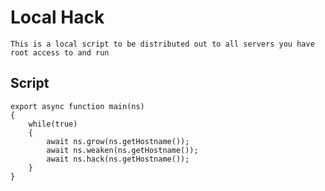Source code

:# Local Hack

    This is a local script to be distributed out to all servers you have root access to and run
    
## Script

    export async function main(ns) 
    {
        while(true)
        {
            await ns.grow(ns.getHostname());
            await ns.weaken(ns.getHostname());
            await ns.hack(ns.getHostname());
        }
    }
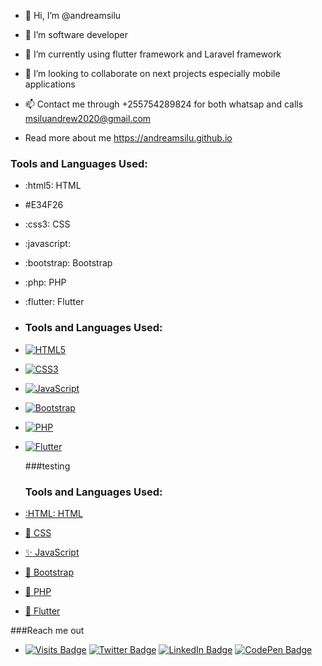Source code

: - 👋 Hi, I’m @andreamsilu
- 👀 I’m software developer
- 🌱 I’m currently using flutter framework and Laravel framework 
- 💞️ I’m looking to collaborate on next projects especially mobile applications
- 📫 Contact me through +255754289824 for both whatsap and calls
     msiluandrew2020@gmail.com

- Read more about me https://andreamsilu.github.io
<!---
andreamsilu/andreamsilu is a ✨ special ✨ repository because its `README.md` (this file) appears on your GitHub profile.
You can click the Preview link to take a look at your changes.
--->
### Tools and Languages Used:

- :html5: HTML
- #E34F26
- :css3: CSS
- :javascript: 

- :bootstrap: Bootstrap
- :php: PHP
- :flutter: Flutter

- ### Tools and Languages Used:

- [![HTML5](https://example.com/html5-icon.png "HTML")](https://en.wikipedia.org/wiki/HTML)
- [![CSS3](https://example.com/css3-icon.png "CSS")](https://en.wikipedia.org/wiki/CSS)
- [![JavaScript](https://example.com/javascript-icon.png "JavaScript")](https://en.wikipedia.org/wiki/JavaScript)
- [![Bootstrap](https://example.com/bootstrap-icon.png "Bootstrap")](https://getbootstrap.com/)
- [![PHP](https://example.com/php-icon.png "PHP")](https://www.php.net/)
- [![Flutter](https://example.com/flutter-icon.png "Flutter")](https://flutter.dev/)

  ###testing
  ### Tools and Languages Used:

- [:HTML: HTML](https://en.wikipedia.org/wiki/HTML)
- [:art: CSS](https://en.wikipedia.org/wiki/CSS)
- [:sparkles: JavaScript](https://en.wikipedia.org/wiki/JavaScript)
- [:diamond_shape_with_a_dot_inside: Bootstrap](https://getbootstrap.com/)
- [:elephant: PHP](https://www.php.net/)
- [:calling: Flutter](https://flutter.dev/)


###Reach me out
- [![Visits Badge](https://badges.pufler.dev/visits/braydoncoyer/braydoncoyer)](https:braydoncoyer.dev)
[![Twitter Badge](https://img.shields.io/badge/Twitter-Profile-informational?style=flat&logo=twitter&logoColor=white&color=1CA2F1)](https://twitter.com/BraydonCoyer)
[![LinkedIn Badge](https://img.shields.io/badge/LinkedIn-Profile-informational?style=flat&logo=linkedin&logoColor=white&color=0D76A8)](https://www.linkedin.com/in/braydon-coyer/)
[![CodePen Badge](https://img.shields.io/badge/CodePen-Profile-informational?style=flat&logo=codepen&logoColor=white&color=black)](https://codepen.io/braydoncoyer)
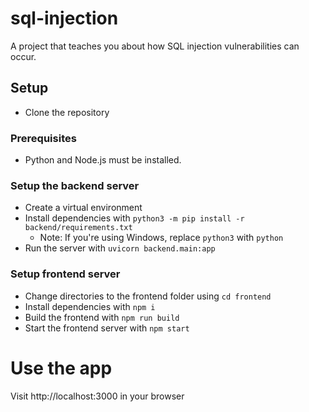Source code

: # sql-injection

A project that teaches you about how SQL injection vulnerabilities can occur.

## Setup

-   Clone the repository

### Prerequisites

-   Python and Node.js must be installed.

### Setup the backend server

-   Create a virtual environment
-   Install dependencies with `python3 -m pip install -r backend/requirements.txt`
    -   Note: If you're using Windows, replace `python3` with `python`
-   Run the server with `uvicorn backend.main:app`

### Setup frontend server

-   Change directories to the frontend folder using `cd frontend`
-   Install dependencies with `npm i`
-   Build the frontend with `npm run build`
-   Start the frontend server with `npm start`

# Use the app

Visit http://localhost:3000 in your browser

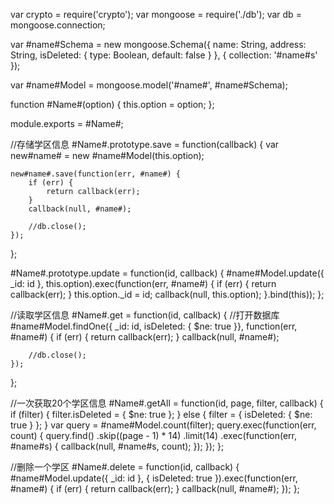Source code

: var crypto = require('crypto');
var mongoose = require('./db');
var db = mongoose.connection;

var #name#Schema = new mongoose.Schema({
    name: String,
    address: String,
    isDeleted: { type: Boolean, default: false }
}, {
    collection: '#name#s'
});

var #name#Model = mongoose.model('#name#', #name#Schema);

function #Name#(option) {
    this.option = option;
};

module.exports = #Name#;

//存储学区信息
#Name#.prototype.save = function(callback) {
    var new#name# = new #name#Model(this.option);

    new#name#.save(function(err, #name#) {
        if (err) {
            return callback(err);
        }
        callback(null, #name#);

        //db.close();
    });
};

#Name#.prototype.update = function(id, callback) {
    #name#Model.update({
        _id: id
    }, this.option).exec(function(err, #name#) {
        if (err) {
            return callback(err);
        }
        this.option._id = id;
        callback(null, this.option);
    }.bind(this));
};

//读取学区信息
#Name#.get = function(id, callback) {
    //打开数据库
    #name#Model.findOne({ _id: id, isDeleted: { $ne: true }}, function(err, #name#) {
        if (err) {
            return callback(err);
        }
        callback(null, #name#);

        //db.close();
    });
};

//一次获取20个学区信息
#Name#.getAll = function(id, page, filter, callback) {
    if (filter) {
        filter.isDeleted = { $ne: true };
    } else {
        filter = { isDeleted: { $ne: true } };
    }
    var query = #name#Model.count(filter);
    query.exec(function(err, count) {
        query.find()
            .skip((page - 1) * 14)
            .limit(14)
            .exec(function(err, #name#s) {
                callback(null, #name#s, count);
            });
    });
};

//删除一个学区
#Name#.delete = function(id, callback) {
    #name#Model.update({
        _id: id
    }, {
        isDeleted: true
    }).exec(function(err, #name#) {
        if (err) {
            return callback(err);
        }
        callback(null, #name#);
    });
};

* **What you have to do**
Go through the listing above and copy each line that contains "Bootstrap".

* **Answer section**
- :bootstrap: Bootstrap
- [![Bootstrap](https://example.com/bootstrap-icon.png "Bootstrap")](https://getbootstrap.com/)
- [:diamond_shape_with_a_dot_inside: Bootstrap](https://getbootstrap.com/)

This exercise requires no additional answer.